Collected data entries:
########################################
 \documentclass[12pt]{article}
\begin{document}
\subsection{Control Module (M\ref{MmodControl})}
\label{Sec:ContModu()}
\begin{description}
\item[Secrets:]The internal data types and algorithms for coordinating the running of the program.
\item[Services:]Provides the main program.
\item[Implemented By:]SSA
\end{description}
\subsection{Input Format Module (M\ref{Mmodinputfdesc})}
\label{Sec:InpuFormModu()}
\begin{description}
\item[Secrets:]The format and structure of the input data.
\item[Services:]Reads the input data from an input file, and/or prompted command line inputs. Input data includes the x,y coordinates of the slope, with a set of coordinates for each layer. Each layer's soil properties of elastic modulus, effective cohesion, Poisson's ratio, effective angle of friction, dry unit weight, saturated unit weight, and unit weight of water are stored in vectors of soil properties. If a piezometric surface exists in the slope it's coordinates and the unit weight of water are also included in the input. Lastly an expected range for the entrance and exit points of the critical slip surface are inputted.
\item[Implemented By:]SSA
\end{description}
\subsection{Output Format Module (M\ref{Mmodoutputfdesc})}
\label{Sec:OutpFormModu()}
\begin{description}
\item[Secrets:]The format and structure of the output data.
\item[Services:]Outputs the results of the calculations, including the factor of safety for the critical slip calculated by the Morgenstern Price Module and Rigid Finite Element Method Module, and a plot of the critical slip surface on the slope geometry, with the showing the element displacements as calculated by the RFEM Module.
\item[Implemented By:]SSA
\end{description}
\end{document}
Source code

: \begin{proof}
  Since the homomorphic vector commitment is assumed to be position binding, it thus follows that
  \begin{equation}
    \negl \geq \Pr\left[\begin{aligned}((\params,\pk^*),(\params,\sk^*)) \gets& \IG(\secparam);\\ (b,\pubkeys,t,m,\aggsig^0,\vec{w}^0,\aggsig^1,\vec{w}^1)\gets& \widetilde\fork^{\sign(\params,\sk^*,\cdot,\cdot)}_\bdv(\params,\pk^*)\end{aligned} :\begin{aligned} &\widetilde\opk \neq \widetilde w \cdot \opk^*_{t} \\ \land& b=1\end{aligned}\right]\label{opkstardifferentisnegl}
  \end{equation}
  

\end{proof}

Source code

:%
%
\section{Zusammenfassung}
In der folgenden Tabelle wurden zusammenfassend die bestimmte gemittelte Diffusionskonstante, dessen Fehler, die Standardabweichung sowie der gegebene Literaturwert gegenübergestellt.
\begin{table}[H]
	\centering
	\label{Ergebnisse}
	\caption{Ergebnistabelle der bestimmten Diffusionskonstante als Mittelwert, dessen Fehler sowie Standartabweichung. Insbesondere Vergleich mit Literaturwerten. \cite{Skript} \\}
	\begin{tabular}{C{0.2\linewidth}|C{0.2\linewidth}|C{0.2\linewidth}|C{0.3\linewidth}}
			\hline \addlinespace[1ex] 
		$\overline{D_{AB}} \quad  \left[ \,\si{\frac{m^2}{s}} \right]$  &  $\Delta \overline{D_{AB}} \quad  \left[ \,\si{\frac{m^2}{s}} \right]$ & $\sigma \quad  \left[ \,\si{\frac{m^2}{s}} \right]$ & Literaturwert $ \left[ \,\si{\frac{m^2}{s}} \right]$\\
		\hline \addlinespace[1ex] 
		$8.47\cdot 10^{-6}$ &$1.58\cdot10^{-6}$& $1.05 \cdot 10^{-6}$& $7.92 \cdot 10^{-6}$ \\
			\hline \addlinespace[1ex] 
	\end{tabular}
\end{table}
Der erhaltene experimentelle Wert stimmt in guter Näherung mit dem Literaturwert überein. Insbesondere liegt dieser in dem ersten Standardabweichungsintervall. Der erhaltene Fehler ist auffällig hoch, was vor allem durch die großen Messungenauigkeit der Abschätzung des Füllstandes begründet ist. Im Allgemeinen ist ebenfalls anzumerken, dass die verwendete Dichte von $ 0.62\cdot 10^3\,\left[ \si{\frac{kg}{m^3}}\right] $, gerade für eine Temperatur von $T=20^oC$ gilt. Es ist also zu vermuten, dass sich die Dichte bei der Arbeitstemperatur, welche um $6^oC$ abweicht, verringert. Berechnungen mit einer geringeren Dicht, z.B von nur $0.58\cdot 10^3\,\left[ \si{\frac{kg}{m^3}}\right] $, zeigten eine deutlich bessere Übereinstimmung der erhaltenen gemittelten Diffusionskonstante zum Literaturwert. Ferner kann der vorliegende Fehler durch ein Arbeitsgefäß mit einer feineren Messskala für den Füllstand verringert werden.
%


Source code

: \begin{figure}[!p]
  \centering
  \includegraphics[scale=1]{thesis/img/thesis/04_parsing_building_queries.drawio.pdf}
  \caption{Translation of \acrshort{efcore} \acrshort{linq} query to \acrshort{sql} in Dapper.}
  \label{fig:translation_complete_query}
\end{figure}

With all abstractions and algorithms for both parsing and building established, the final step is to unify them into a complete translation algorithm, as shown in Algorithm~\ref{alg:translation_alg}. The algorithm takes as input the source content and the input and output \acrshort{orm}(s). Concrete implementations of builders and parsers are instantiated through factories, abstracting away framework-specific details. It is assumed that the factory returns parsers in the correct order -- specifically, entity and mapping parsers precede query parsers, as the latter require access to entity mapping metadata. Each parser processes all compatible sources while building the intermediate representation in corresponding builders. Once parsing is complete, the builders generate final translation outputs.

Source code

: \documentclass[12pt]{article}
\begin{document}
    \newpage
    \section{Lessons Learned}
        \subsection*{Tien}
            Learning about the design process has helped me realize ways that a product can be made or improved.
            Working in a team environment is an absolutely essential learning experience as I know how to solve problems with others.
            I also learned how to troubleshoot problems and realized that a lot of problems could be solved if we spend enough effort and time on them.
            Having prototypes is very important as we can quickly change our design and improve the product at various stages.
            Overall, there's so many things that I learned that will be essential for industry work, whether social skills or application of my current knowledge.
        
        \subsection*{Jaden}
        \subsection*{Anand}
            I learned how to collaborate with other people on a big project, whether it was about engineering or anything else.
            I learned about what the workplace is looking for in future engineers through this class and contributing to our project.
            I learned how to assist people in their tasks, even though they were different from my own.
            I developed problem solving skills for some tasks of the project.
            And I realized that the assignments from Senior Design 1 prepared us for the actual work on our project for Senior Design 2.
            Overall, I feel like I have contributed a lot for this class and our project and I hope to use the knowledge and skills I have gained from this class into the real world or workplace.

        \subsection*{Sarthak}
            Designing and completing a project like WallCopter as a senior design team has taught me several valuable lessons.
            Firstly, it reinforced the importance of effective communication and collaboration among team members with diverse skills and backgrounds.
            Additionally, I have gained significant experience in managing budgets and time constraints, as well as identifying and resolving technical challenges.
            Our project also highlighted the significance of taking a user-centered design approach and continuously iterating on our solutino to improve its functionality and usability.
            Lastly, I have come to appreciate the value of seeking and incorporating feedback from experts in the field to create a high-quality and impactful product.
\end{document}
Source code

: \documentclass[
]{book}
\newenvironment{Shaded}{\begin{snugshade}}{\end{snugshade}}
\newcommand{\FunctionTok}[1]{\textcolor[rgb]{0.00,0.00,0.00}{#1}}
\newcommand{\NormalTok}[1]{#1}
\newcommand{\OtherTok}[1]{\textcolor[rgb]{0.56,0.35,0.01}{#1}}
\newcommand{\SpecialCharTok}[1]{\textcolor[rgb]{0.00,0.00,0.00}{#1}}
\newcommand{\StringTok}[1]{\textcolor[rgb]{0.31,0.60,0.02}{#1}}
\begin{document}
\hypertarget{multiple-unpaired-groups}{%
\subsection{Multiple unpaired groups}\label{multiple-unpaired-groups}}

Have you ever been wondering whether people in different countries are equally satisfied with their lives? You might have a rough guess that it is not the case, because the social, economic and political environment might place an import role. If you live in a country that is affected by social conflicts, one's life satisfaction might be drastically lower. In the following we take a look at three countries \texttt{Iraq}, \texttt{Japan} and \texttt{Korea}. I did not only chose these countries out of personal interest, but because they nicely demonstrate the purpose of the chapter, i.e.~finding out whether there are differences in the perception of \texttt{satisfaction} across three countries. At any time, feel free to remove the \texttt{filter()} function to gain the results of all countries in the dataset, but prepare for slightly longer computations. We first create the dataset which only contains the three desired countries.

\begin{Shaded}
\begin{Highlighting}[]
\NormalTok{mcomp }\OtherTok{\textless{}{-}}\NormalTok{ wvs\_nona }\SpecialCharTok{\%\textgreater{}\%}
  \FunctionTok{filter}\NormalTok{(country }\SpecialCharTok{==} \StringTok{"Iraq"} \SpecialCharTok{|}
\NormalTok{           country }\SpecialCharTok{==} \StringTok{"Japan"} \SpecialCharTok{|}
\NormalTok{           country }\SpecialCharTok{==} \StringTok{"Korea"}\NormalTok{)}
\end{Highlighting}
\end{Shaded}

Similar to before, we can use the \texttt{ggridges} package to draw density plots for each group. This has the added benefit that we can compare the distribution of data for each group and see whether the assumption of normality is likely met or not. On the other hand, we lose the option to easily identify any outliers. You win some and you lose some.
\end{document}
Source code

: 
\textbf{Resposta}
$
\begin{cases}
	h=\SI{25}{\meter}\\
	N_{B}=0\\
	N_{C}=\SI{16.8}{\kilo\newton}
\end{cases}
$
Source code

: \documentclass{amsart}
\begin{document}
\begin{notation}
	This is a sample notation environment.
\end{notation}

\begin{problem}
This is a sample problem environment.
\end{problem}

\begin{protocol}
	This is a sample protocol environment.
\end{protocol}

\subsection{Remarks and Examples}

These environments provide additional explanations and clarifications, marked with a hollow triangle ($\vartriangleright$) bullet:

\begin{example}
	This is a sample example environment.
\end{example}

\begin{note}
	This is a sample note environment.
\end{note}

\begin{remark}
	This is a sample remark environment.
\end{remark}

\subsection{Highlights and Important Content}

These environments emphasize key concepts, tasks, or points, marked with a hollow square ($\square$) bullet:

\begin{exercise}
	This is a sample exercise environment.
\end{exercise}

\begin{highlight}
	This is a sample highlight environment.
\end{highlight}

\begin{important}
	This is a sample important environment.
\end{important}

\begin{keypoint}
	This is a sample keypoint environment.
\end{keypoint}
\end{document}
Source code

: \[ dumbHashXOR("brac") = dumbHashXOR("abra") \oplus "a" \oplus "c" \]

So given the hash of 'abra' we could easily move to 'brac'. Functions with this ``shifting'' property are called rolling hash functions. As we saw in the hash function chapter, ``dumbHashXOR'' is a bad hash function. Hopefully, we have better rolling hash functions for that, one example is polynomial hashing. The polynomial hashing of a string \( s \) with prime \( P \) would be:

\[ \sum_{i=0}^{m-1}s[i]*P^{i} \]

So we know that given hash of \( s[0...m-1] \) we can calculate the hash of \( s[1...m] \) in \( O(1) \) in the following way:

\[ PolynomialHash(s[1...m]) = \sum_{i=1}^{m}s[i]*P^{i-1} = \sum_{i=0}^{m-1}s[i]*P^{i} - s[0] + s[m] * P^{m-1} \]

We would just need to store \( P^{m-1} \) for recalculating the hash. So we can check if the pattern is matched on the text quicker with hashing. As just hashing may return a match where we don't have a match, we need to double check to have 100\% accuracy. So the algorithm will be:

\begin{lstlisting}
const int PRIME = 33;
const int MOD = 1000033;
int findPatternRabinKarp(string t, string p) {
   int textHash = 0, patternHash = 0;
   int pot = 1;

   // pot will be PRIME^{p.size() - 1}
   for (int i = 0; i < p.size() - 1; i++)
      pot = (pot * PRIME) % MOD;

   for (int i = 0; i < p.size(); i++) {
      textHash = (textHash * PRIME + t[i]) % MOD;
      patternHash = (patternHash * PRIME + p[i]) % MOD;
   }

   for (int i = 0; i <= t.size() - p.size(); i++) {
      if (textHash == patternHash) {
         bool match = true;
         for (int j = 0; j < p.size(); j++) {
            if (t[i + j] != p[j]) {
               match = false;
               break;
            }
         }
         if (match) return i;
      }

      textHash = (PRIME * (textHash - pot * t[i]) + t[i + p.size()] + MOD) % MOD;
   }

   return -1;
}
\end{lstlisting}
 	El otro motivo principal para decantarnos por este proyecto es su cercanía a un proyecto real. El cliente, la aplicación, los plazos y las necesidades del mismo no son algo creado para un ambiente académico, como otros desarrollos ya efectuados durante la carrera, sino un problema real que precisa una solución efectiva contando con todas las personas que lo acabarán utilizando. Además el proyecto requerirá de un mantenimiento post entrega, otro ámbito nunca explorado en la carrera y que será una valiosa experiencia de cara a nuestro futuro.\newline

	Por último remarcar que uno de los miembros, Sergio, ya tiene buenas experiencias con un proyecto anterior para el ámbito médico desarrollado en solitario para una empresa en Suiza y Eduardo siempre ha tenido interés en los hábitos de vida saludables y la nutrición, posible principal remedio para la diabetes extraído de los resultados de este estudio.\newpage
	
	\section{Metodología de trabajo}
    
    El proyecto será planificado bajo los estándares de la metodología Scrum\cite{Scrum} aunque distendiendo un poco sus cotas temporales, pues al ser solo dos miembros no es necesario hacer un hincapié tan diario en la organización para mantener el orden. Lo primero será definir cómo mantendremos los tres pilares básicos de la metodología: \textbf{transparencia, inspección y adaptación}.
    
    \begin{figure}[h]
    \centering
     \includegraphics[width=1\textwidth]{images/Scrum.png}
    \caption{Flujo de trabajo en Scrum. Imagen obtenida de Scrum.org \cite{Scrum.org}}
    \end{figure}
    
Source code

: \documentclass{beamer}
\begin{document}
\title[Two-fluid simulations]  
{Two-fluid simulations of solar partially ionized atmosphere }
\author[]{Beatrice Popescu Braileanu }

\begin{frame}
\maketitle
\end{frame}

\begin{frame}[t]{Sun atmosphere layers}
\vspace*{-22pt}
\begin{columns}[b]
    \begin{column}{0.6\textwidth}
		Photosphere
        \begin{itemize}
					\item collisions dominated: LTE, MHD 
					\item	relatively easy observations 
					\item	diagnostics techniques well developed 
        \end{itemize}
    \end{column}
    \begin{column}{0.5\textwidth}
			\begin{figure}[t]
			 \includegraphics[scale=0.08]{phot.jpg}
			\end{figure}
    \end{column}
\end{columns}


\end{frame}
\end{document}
########################################
WORK ORDER: Please return only the lines above, starting at the line that has "I learned how to collaborate" and ending at the line that has "Additionally, I have", keeping both and leaving each one unchanged.

SOLUTION FOR THIS TASK:
            I learned how to collaborate with other people on a big project, whether it was about engineering or anything else.
            I learned about what the workplace is looking for in future engineers through this class and contributing to our project.
            I learned how to assist people in their tasks, even though they were different from my own.
            I developed problem solving skills for some tasks of the project.
            And I realized that the assignments from Senior Design 1 prepared us for the actual work on our project for Senior Design 2.
            Overall, I feel like I have contributed a lot for this class and our project and I hope to use the knowledge and skills I have gained from this class into the real world or workplace.

        \subsection*{Sarthak}
            Designing and completing a project like WallCopter as a senior design team has taught me several valuable lessons.
            Firstly, it reinforced the importance of effective communication and collaboration among team members with diverse skills and backgrounds.
            Additionally, I have gained significant experience in managing budgets and time constraints, as well as identifying and resolving technical challenges.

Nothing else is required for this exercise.